Zusätzlich sorgten zwei führende Hersteller von Keramikimplantaten für Irritationen auf dem Markt: Die CeramTec Schweiz GmbH stellte den Direktvertrieb für das Zeramex XT-Implantatsystem ein und die Straumann Group nahm das renommierte und wissenschaftlich gut dokumentierte PURE Keramik Implantat komplett vom Markt.
Diese Entwicklungen haben in vielen Praxen zu Verunsicherungen geführt – mit Konsequenzen bei der Behandlung von Patientinnen und Patienten, die eine nicht metallische Implantatlösung erhalten sollen. Einige gängige Implantat- und Abutmentgrößen sind derzeit nur eingeschränkt oder gar nicht verfügbar, was den Behandlungsablauf, die Therapiesicherheit und das Vertrauen der Patientinnen und Patienten in ihre Behandler und die Keramikimplantologie beeinträchtigen kann. Darüber hinaus sieht sich die Keramikimplantologie insgesamt mit der kritischen Frage konfrontiert, wie relevant sie tatsächlich sei – wenn doch sogar etablierte Systeme einfach vom Markt verschwinden oder der Direktvertrieb durch den Hersteller eingestellt wird.
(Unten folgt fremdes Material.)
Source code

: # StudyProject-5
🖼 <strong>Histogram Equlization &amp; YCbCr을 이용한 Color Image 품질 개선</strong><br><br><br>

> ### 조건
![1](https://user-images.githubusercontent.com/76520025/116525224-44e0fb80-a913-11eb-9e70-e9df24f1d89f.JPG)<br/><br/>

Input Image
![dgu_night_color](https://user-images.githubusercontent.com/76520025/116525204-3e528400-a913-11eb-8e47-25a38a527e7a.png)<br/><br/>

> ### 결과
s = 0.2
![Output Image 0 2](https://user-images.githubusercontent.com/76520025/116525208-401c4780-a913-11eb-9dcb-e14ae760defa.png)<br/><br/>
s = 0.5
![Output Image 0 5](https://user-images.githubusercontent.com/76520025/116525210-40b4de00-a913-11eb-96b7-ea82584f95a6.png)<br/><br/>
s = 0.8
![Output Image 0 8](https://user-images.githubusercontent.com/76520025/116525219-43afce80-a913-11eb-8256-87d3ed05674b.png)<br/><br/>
Über die tatsächlichen Hintergründe dieser Entwicklung müssen die Anwender von Keramikimplantaten transparent, objektiv und verlässlich informiert werden. Hier sieht sich die ESCI als neutrale und unabhängige Fachgesellschaft für Keramikimplantologie in der Pflicht und hat aus diesem Grunde das vorliegende Statement verfasst.
Die ESCI steht im engen Austausch mit den Herstellern sowie mit den Anbietern und begleitet diese Entwicklungen mit grosser Aufmerksamkeit. Besonders hervorzuheben ist dabei die Rolle der CeramTec Schweiz GmbH die nicht nur das Implantatsystems Zeramex® XT herstellt und vertreibt, sondern auch die Systeme CERALOG® PROGRESSIVE-LINE (Camlog AG), NobelPearl® (Nobel BioCare) und SICwhite (SIC invent) produziert. Aufgrund der Lieferengpässe bei der Herstellerfirma Ceramtec werden somit diese Marken ohne eigenes Verschulden ebenfalls dieser Lieferproblematik ausgesetzt, was möglicherweise negative Auswirkungen auf das Vertrauen der Endkundinnen und -kunden sowie auf das Markenimage der Anbieter mit sich bringen könnte.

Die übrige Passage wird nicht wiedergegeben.